A proposta passa pelo conceito de pertencimento, autodescoberta, como indivíduo e como agente social. A produção do livro durou aproximadamente um ano, de entrevistas a roteiro, de roteiro a narrativa e arte. Sendo que a arte foi, curiosamente, o que se desenrolou de forma mais rápida, executada em menos de três meses.
As entrevistas foram uma forma de eu me organizar, registrando histórias que ouvia desde criança. Muitas, ouvi várias e várias vezes. Sempre pela oralidade, nos encontros de familiares, reencontros que ativam lembranças.
Registrar, anotando em um caderno me ajudou a criar uma linha temporal e perceber onde tinha mais a extrair. De elaborar as perguntas certas, que viriam a compor o contexto do que não estava comumente na oralidade da narrativa. Fui me aprofundando, montando um conjunto a partir dos pedaços de cada relato.
A proposta narrativa não convencional é de que o leitor possa experimentar o exercício de visita ao passado para compreender a história. De forma literal, porque é disso que essa história trata, e é disso que essa história foi feita.
A oralidade é cotidiana, em todas as famílias, de diversas formas, mesmo em diferentes culturas. Mesmo depois do advento da escrita, muitas culturas pela história da humanidade seguiram contando suas histórias por canções, trovas, teatro etc. Pra mim, o audiovisual é a versão moderna dessa forma de transmitir ideias.
E é perceptível como é a forma mais poderosa, mais produtiva, mais massificada de formar ideias comuns, de controlar narrativas. A diferença da minha proposta mais ligada à forma da contação dos povos africanos, como um resgate, pois quando escravizados e desumanizados, proibidos de manter família e praticar suas tradições, a oralidade se torna a única forma de manter suas culturas vivas. Por princípio, ela se torna forma de resistência contra o extermínio cultural e a assimilação, contra a narrativa única.
Por ser uma história de conexões muito pessoais, o mais difícil foi ter que escolher e decidir as narrativas da pesquisa que inevitavelmente estariam de fora desse primeiro livro.
Créditos da imagem: Pipoca & Nanquim
Olhar pra trás e aprender com o passado é fundamental. Sem esse exercício estamos fadados a cair nas mesmas mazelas cíclicas. Sem esse aprendizado, não tem evolução como sociedade.
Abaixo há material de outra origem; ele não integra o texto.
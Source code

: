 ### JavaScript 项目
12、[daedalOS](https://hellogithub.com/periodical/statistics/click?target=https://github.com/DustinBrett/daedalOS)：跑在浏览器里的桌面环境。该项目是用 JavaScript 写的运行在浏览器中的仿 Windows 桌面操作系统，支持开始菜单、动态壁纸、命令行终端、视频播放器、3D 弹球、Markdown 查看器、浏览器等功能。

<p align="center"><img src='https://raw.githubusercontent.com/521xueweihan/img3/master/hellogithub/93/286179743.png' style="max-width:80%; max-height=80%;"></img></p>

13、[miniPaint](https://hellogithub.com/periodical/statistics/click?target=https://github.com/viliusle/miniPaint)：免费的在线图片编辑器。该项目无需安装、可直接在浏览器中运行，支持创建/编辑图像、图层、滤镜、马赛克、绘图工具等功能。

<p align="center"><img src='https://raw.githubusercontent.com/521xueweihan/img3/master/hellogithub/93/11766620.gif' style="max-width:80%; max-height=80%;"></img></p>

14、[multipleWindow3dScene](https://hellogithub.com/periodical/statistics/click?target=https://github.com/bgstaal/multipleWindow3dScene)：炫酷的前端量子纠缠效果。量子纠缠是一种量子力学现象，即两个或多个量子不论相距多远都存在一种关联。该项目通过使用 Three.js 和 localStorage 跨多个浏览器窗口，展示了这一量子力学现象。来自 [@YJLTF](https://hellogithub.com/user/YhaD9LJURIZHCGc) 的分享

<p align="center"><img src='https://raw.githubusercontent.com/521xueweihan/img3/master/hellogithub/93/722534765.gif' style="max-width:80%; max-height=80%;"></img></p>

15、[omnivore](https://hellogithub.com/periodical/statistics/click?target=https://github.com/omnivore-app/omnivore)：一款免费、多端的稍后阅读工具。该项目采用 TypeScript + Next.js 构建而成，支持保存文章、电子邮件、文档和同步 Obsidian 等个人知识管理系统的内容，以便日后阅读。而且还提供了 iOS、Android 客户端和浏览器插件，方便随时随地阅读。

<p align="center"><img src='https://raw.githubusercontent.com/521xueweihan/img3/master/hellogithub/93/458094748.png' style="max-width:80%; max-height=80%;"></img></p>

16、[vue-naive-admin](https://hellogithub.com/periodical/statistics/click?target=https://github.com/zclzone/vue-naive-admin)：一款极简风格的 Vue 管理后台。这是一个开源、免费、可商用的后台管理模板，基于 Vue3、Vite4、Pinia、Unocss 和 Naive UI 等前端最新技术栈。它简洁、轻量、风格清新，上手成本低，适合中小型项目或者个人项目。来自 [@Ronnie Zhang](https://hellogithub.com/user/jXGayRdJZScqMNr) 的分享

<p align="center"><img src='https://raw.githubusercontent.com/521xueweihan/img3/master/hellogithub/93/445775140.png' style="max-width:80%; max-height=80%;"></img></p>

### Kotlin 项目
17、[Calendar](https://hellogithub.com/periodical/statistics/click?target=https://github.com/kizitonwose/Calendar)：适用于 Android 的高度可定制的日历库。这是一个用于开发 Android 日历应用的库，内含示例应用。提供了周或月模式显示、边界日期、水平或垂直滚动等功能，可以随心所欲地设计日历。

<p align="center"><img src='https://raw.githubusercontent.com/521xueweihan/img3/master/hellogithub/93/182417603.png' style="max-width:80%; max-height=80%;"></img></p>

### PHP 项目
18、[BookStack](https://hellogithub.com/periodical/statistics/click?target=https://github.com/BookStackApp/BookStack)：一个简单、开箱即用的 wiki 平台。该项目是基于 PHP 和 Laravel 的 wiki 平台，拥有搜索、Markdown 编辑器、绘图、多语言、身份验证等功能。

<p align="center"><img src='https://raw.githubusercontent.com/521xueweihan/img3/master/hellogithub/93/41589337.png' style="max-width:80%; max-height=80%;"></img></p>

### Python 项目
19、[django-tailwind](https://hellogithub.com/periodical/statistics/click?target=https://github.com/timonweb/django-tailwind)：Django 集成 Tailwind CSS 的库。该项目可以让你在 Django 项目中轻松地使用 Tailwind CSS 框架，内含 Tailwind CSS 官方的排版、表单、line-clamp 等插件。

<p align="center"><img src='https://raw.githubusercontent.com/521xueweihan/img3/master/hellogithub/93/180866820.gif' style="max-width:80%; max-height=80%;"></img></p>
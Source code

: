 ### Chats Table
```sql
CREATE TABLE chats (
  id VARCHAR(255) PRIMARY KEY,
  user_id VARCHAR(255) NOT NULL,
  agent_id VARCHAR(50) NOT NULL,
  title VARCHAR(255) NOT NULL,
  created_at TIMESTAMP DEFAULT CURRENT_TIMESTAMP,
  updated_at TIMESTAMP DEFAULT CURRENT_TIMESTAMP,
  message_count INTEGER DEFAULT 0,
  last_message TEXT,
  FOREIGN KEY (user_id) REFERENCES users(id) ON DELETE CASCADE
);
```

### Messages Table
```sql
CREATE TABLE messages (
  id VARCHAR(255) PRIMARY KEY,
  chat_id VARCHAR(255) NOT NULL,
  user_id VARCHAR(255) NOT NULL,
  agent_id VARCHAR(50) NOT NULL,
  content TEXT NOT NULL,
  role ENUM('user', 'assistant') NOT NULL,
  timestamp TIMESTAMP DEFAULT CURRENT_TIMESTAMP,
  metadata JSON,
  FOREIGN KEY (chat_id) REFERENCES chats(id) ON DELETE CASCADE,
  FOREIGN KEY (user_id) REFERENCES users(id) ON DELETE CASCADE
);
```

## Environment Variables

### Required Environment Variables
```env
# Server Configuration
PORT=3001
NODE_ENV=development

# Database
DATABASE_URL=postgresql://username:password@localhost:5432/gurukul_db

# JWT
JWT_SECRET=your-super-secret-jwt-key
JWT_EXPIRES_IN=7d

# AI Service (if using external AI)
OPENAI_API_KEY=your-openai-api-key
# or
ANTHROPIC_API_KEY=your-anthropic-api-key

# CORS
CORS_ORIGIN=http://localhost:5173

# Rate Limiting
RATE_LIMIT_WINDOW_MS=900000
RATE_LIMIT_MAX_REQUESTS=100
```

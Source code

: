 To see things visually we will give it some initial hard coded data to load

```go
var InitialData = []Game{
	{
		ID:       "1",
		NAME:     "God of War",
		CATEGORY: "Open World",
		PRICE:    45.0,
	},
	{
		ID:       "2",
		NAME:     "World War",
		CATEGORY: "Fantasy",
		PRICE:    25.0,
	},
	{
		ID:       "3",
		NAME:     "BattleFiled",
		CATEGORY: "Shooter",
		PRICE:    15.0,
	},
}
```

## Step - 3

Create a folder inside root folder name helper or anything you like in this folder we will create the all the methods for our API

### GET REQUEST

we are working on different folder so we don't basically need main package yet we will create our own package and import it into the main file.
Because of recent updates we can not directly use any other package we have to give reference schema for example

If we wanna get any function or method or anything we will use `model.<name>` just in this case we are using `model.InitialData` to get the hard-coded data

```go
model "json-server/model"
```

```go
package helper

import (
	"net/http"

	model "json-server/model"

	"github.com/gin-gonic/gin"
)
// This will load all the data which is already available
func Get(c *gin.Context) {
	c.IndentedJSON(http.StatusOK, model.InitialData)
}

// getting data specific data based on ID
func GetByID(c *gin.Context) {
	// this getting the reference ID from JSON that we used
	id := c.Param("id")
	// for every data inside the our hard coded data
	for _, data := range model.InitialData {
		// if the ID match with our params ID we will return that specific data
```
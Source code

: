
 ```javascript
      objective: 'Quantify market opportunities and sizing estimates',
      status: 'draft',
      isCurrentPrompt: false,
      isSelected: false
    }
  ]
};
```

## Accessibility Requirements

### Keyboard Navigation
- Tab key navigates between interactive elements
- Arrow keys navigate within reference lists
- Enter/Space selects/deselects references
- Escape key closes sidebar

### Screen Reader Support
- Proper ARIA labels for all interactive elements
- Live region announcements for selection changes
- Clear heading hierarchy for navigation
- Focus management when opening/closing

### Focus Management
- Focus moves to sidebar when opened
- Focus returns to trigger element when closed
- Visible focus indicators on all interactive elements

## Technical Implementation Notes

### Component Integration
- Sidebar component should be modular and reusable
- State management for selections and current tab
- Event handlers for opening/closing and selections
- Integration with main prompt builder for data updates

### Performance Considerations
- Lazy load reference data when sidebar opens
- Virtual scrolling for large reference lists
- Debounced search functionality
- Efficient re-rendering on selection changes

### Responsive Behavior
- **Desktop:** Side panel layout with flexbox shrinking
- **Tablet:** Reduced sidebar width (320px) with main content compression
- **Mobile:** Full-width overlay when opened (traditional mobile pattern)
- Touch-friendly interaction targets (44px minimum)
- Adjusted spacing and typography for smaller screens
Mais que nunca, com o “aprimoramento” desse processo de controle dos fatos, que significa poder, com a “pós verdade”,“fake news”, como disse antes, a narrativa única garante controle das massas e manutenção de poder. A revisão histórica se faz necessária e ela, ao se impor, confronta tudo que foi aprendido no processo de massificação da narrativa única como verdade. A negação ou “negacionismo” garante a manutenção da narrativa única.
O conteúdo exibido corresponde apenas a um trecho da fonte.